Every entry that follows needs to be repeated exactly.

*** AVAILABLE DATA ***

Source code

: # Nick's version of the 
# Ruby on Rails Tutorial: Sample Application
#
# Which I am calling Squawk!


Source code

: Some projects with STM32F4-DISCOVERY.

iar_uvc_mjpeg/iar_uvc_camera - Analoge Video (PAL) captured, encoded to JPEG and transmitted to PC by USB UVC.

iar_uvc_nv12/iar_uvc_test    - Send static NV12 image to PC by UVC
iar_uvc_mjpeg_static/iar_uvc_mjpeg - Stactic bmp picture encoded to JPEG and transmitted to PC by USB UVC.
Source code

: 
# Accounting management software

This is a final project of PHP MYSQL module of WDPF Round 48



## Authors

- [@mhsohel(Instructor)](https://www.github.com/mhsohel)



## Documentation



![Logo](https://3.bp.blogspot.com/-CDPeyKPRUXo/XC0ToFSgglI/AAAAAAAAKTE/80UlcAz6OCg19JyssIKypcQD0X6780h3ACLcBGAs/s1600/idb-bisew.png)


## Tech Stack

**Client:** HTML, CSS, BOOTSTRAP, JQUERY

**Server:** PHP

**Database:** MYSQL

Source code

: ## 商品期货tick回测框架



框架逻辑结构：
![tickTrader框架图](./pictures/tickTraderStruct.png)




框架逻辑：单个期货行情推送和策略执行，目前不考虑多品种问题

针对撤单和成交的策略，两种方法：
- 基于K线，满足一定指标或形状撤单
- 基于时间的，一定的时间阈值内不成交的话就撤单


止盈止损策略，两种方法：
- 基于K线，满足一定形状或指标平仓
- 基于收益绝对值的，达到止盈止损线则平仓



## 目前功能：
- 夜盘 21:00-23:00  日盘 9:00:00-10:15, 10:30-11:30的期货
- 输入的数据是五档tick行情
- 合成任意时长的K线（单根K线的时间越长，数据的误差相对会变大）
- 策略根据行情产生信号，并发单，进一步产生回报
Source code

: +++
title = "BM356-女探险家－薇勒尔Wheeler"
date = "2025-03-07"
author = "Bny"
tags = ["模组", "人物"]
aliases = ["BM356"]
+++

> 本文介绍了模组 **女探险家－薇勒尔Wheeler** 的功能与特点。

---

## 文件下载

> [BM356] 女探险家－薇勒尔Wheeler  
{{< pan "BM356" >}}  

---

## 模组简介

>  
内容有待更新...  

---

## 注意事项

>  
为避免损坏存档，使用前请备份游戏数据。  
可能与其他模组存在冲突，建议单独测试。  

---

*** End of AVAILABLE DATA ***

ANSWER TO THIS TASK
Source code

: # Nick's version of the 
# Ruby on Rails Tutorial: Sample Application
#
# Which I am calling Squawk!


Source code

: Some projects with STM32F4-DISCOVERY.

iar_uvc_mjpeg/iar_uvc_camera - Analoge Video (PAL) captured, encoded to JPEG and transmitted to PC by USB UVC.

iar_uvc_nv12/iar_uvc_test    - Send static NV12 image to PC by UVC
iar_uvc_mjpeg_static/iar_uvc_mjpeg - Stactic bmp picture encoded to JPEG and transmitted to PC by USB UVC.
Source code

: 
# Accounting management software

This is a final project of PHP MYSQL module of WDPF Round 48



## Authors

- [@mhsohel(Instructor)](https://www.github.com/mhsohel)



## Documentation



![Logo](https://3.bp.blogspot.com/-CDPeyKPRUXo/XC0ToFSgglI/AAAAAAAAKTE/80UlcAz6OCg19JyssIKypcQD0X6780h3ACLcBGAs/s1600/idb-bisew.png)


## Tech Stack

**Client:** HTML, CSS, BOOTSTRAP, JQUERY

**Server:** PHP

**Database:** MYSQL

Source code

: ## 商品期货tick回测框架



框架逻辑结构：
![tickTrader框架图](./pictures/tickTraderStruct.png)




框架逻辑：单个期货行情推送和策略执行，目前不考虑多品种问题

针对撤单和成交的策略，两种方法：
- 基于K线，满足一定指标或形状撤单
- 基于时间的，一定的时间阈值内不成交的话就撤单


止盈止损策略，两种方法：
- 基于K线，满足一定形状或指标平仓
- 基于收益绝对值的，达到止盈止损线则平仓



## 目前功能：
- 夜盘 21:00-23:00  日盘 9:00:00-10:15, 10:30-11:30的期货
- 输入的数据是五档tick行情
- 合成任意时长的K线（单根K线的时间越长，数据的误差相对会变大）
- 策略根据行情产生信号，并发单，进一步产生回报
Source code

: +++
title = "BM356-女探险家－薇勒尔Wheeler"
date = "2025-03-07"
author = "Bny"
tags = ["模组", "人物"]
aliases = ["BM356"]
+++

> 本文介绍了模组 **女探险家－薇勒尔Wheeler** 的功能与特点。

---

## 文件下载

> [BM356] 女探险家－薇勒尔Wheeler  
{{< pan "BM356" >}}  

---

## 模组简介

>  
内容有待更新...  

---

## 注意事项

>  
为避免损坏存档，使用前请备份游戏数据。  
可能与其他模组存在冲突，建议单独测试。  

---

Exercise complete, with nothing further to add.